Let's create year-over-year comparison metrics:

// In ecommerce.dataset.aml
metric revenue_previous_year {
label: 'Revenue Previous Year'
type: 'number'
definition: @aql
sum_revenue
| relative_period(orders.created_at, interval(-1 year))
;;
}

metric revenue_yoy_change {
label: 'Revenue YoY Change ($)'
type: 'number'
definition: @aql sum_revenue - revenue_previous_year ;;
}

metric revenue_yoy_percent_change {
label: 'Revenue YoY % Change'
type: 'number'
definition: @aql
safe_divide(
(sum_revenue - revenue_previous_year) * 100.0,
revenue_previous_year
)
;;
}
Knowledge Checkpoint

relative_period() shifts the time context relatively. If you're looking at March 2024, it will compare to March 2023. This makes the metric work at any time granularity - yearly, quarterly, monthly, or even daily.
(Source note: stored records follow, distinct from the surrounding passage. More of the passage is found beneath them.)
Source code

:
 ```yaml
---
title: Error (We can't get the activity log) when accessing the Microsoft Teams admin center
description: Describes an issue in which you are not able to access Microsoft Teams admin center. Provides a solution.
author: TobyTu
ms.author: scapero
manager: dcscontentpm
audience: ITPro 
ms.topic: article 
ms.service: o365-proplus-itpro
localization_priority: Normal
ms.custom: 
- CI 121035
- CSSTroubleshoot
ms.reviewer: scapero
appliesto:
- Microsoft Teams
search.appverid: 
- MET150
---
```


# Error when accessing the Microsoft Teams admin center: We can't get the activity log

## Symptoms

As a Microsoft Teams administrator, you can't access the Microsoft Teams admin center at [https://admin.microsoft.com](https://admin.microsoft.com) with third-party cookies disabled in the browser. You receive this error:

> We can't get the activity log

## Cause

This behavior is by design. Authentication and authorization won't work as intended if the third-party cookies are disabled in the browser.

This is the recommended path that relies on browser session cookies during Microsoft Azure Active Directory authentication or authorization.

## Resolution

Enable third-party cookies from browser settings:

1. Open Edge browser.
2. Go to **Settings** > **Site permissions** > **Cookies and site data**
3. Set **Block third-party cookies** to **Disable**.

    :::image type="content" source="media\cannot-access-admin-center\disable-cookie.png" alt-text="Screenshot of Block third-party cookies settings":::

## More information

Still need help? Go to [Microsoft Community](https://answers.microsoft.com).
These metrics automatically adapt to your exploration context:

// Monthly year-over-year comparison
explore {
dimensions {
orders.created_at | month()
}

measures {
current_revenue: sum_revenue,
previous_year_revenue: revenue_previous_year,
yoy_percent_change: revenue_yoy_percent_change
}

filters {
orders.created_at matches @2024
}
}

// Same metrics work for quarterly analysis
explore {
dimensions {
orders.created_at | quarter(),
categories.name
}

measures {
current_revenue: sum_revenue,
yoy_growth: revenue_yoy_percent_change
}
}

You can create more sophisticated comparisons:

// Compare to different periods
metric revenue_previous_month {
label: 'Revenue Previous Month'
type: 'number'
definition: @aql
sum_revenue
| relative_period(orders.created_at, interval(-1 month))
;;
}

metric revenue_2_years_ago {
label: 'Revenue 2 Years Ago'
type: 'number'
definition: @aql
sum_revenue
| relative_period(orders.created_at, interval(-2 years))
;;
}

// Compound growth rate
metric revenue_2y_cagr {
label: '2-Year CAGR'
type: 'number'
definition: @aql
(pow(sum_revenue / revenue_2_years_ago, 0.5) - 1) * 100
;;
}

These comparison metrics work seamlessly with other dimensions:

// YoY comparison by merchant
explore {
dimensions {
merchants.merchant_name,
orders.created_at | year()
}

measures {
revenue: sum_revenue,
yoy_growth: revenue_yoy_percent_change
}

filters {
orders.created_at >= @2023
}

sorts {
merchants.merchant_name asc,
orders.created_at | year() desc
}
}

The beauty of relative period calculations is their flexibility. The same metric definitions work whether you're analyzing daily, monthly, or yearly trends, and across any dimension combination.